Taking it’s name from the book of Revelation, John Steinbeck’s novel about a family trying to survive in the American Depression is what made me love this author. It was the second of his books I’d read and I am now on a mission to read them all, but sparingly. I really can’t say too much as the concept of what happens as we follow the Joads is the whole point of the plot and you really need to discover that as you read it. The Joads are a family who move from their farm in Oklahoma, which is no longer viable for them to survive, to California as they believe a better life awaits them. The book follows their journey, incorporating others who are doing the same. It’s not just them, these events happen to most of the characters. The fact is it’s not just a story. Whilst the events are fiction real people, real human beings like you and me, were making this journey as the book was being written in the 1930s and very similar challenges to the ones the Joads were facing were the life experiences of many many people who were around at the time of publication. When you know that it takes on a far more bitter taste.

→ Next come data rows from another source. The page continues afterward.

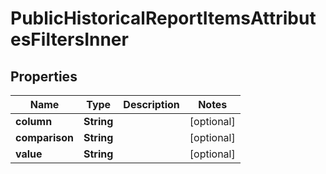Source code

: 

# PublicHistoricalReportItemsAttributesFiltersInner


## Properties

| Name | Type | Description | Notes |
|------------ | ------------- | ------------- | -------------|
|**column** | **String** |  |  [optional] |
|**comparison** | **String** |  |  [optional] |
|**value** | **String** |  |  [optional] |



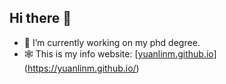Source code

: ## Hi there 👋

- 🔭 I’m currently working on my phd degree.
- 🕸️ This is my info website: [[yuanlinm.github.io](yuanlinm.github.io)](https://yuanlinm.github.io/)

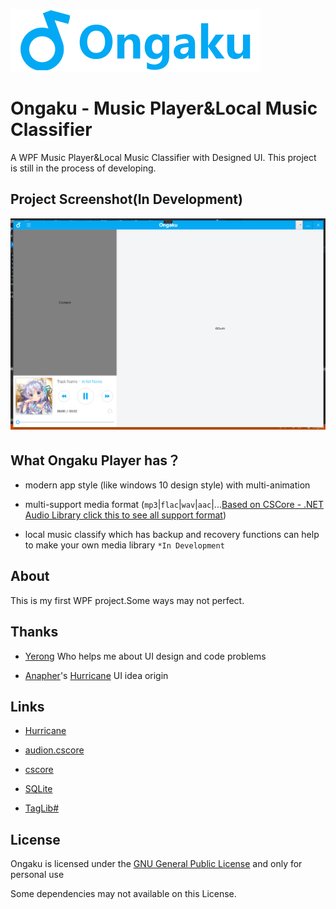 ![](./image/Ongaku.png)

# Ongaku - Music Player&amp;Local Music Classifier

A WPF Music Player&amp;Local Music Classifier with Designed UI. This project is still in the process of developing.

## Project Screenshot(In Development)

![](./image/Main.png)

## What Ongaku Player has？

* modern app style (like windows 10 design style) with multi-animation

* multi-support media format (`mp3`|`flac`|`wav`|`aac`|...[Based on CSCore - .NET Audio Library click this to see all support format](https://github.com/filoe/cscore))

* local music classify which has backup and recovery functions can help to make your own media library `*In Development`

## About

This is my first WPF project.Some ways may not perfect.

## Thanks

* [Yerong](https://github.com/YerongAI) Who helps me about UI design and code problems

* [Anapher](https://github.com/Anapher)'s [Hurricane](https://github.com/Anapher/Hurricane) UI idea origin

## Links

* [Hurricane](https://github.com/Anapher/Hurricane)

* [audion.cscore](https://github.com/tjscience/audion.cscore)

* [cscore](https://github.com/filoe/cscore)

* [SQLite](https://www.sqlite.org/index.html)

* [TagLib#](https://github.com/mono/taglib-sharp)

## License

Ongaku is licensed under the [GNU General Public License](https://github.com/Kaffu-Chino/Ongaku-Music-Player/blob/master/LICENSE) and only for personal use

Some dependencies may not available on this License.

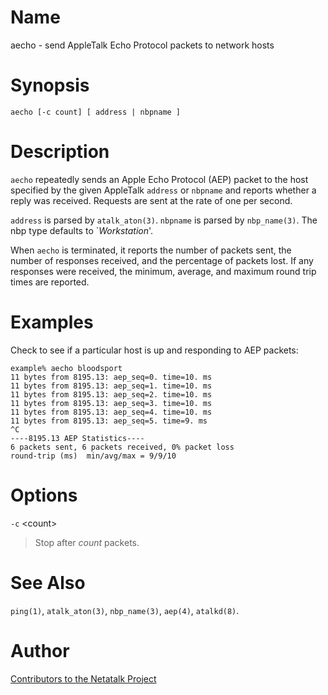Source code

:# Name

aecho - send AppleTalk Echo Protocol packets to network hosts

# Synopsis

`aecho [-c count] [ address | nbpname ]`

# Description

`aecho` repeatedly sends an Apple Echo Protocol (AEP) packet to the host
specified by the given AppleTalk `address` or `nbpname` and reports
whether a reply was received. Requests are sent at the rate of one per
second.

`address` is parsed by `atalk_aton(3)`. `nbpname` is parsed by
`nbp_name(3)`. The nbp type defaults to \`*Workstation*'.

When `aecho` is terminated, it reports the number of packets sent, the
number of responses received, and the percentage of packets lost. If any
responses were received, the minimum, average, and maximum round trip
times are reported.

# Examples

Check to see if a particular host is up and responding to AEP packets:

    example% aecho bloodsport
    11 bytes from 8195.13: aep_seq=0. time=10. ms
    11 bytes from 8195.13: aep_seq=1. time=10. ms
    11 bytes from 8195.13: aep_seq=2. time=10. ms
    11 bytes from 8195.13: aep_seq=3. time=10. ms
    11 bytes from 8195.13: aep_seq=4. time=10. ms
    11 bytes from 8195.13: aep_seq=5. time=9. ms
    ^C
    ----8195.13 AEP Statistics----
    6 packets sent, 6 packets received, 0% packet loss
    round-trip (ms)  min/avg/max = 9/9/10

# Options

`-c` <count\>

> Stop after *count* packets.

# See Also

`ping(1)`, `atalk_aton(3)`, `nbp_name(3)`, `aep(4)`, `atalkd(8)`.

# Author

[Contributors to the Netatalk Project](https://netatalk.io/contributors)

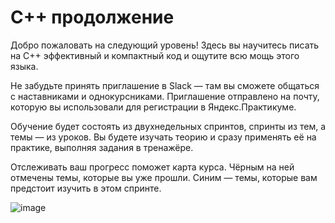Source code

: # С++ продолжение

Добро пожаловать на следующий уровень! Здесь вы научитесь писать на С++ эффективный и компактный код и ощутите всю мощь этого языка.

Не забудьте принять приглашение в Slack — там вы сможете общаться с наставниками и однокурсниками. Приглашение отправлено на почту, которую вы использовали для регистрации в Яндекс.Практикуме.

Обучение будет состоять из двухнедельных спринтов, спринты из тем, а темы — из уроков. Вы будете изучать теорию и сразу применять её на практике, выполняя задания в тренажёре.

Отслеживать ваш прогресс поможет карта курса. Чёрным на ней отмечены темы, которые вы уже прошли. Синим — темы, которые вам предстоит изучить в этом спринте.

![image](https://pictures.s3.yandex.net/resources/1X__new__1624563002.jpg)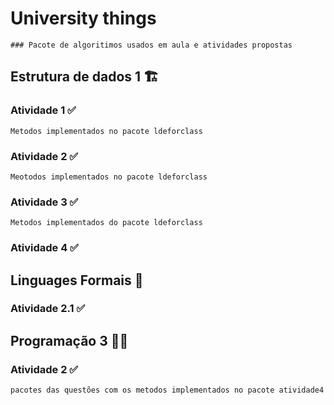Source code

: # University things
    ### Pacote de algoritimos usados em aula e atividades propostas 

## Estrutura de dados 1 🏗️
### Atividade 1 ✅
    Metodos implementados no pacote ldeforclass
### Atividade 2 ✅
    Meotodos implementados no pacote ldeforclass
### Atividade 3 ✅
    Metodos implementados do pacote ldeforclass
### Atividade 4 ✅

## Linguages Formais 📔

### Atividade 2.1 ✅

## Programação 3 🧑‍💻

### Atividade 2 ✅
    pacotes das questões com os metodos implementados no pacote atividade4 

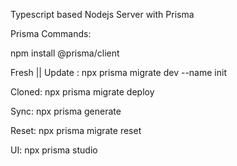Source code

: Typescript based Nodejs Server with Prisma 

Prisma Commands:

npm install @prisma/client

Fresh || Update : npx prisma migrate dev --name init 

Cloned: npx prisma migrate deploy

Sync: npx prisma generate

Reset: npx prisma migrate reset

UI: npx prisma studio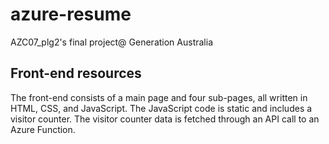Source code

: # azure-resume
AZC07_plg2's final project@ Generation Australia 

## Front-end resources

The front-end consists of a main page and four sub-pages, all written in HTML, CSS, and JavaScript. The JavaScript code is static and includes a visitor counter. The visitor counter data is fetched through an API call to an Azure Function. 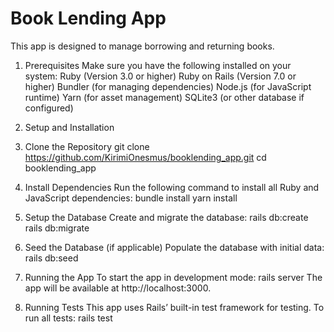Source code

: # Book Lending App

This app is designed to manage borrowing and returning books.


1. Prerequisites
    Make sure you have the following installed on your system:
    Ruby (Version 3.0 or higher)
    Ruby on Rails (Version 7.0 or higher)
    Bundler (for managing dependencies)
    Node.js (for JavaScript runtime)
    Yarn (for asset management)
    SQLite3 (or other database if configured)

2. Setup and Installation  
  1. Clone the Repository
      git clone https://github.com/KirimiOnesmus/booklending_app.git
      cd booklending_app
  2. Install Dependencies Run the following command to install all Ruby and JavaScript dependencies:
      bundle install
    	yarn install
  3. Setup the Database Create and migrate the database:
      rails db:create
      rails db:migrate
  4. Seed the Database (if applicable) Populate the database with initial data:
      rails db:seed

3. Running the App
   To start the app in development mode:
   rails server
   The app will be available at http://localhost:3000.
4. Running Tests
   This app uses Rails’ built-in test framework for testing. To run all tests:
   rails test
   
  
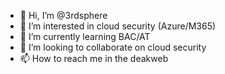 - 👋 Hi, I’m @3rdsphere
- 👀 I’m interested in cloud security (Azure/M365)
- 🌱 I’m currently learning BAC/AT
- 💞️ I’m looking to collaborate on cloud security
- 📫 How to reach me in the deakweb

<!---
3rdsphere/3rdsphere is a ✨ special ✨ repository because its `README.md` (this file) appears on your GitHub profile.
You can click the Preview link to take a look at your changes.
--->
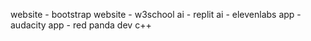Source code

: website - bootstrap
website - w3school
ai - replit
ai - elevenlabs
app - audacity
app - red panda dev c++
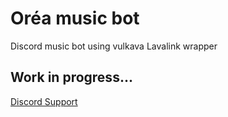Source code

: # Oréa music bot
Discord music bot using vulkava Lavalink wrapper

## Work in progress...

[Discord Support](https://discord.gg/6qzkefEvRB)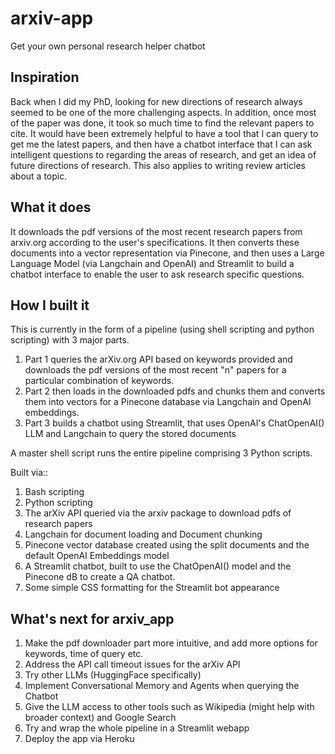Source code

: # arxiv-app
Get your own personal research helper chatbot

## Inspiration

Back when I did my PhD, looking for new directions of research always seemed to be one of the more challenging aspects. In addition, once most of the paper was done, it took so much time to find the relevant papers to cite. It would have been extremely helpful to have a tool that I can query to get me the latest papers, and then have a chatbot interface that I can ask intelligent questions to regarding the areas of research, and get an idea of future directions of research. This also applies to writing review articles about a topic. 

## What it does

It downloads the pdf versions of the most recent research papers from arxiv.org according to the user's specifications. It then converts these documents into a vector representation via Pinecone, and then uses a Large Language Model (via Langchain and OpenAI) and Streamlit to build a chatbot interface to enable the user to ask research specific questions. 

## How I built it

This is currently in the form of a pipeline (using shell scripting and python scripting) with 3 major parts.
1. Part 1 queries the arXiv.org API based on keywords provided and downloads the pdf versions of the most recent "n" papers for a particular combination of keywords. 
2. Part 2 then loads in the downloaded pdfs and chunks them and converts them into vectors for a Pinecone database via Langchain and OpenAI embeddings.
3. Part 3 builds a chatbot using Streamlit, that uses OpenAI's ChatOpenAI() LLM and Langchain to query the stored documents

A master shell script runs the entire pipeline comprising 3 Python scripts. 

Built via::
1. Bash scripting
2. Python scripting
3. The arXiv API queried via the arxiv package to download pdfs of research papers
4. Langchain for document loading and Document chunking
5. Pinecone vector database created using the split documents and the default OpenAI Embeddings model 
6. A Streamlit chatbot, built to use the ChatOpenAI() model and the Pinecone dB to create a QA chatbot.
7. Some simple CSS formatting for the Streamlit bot appearance 


## What's next for arxiv_app

1. Make the pdf downloader part more intuitive, and add more options for keywords, time of query etc.
2. Address the API call timeout issues for the arXiv API
3. Try other LLMs (HuggingFace specifically)
4. Implement Conversational Memory and Agents when querying the Chatbot
5. Give the LLM access to other tools such as Wikipedia (might help with broader context) and Google Search
6. Try and wrap the whole pipeline in a Streamlit webapp
7. Deploy the app via Heroku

So why read it? Why put yourself through the harrowing events? I could state it’s about greed and and how it’s a scream at the injustice happening back then which is still happening today, but we all know about that at this point, we’re not going to learn anything new. Instead the book is a master class in how to write tragedy to a very high standard, to invoke pathos without going too far. It’s human, it’s real, it’s gritty without needing any of those terms in the way that films bandy them about to make them look like they have depth. I said writing tragedy is easier, but to do it on this level is a gold standard I’ll try and aim for, but will fail at each time..
“I seen fellas like you before. You ain’t askin’ nothin’; you’re jus’ singin’ a kinda song. ‘What we comin’ to?’ You don’ wanta know. Country’s movin’ aroun’, goin’ places. They’s folks dyin’ all aroun’. Maybe you’ll die pretty soon, but you won’t know nothin’. I seen too many fellas like you. You don’t want to know nothin’. Just sing yourself to sleep with a song—‘What we comin’ to?”
― John Steinbeck, The Grapes of Wrath
The other reason you should read it is because it’s a great book. Ok when I finished it, pushing on through the last pages to see how it ends, desperate to know, I did actually go into a decline for a few days after. The images at the end, the implications, the meaning of it all ghosted me for a good while after. I couldn’t get them out of my head which no other book has done. I still say this is one of the best books I’ve read just because of what it did to me.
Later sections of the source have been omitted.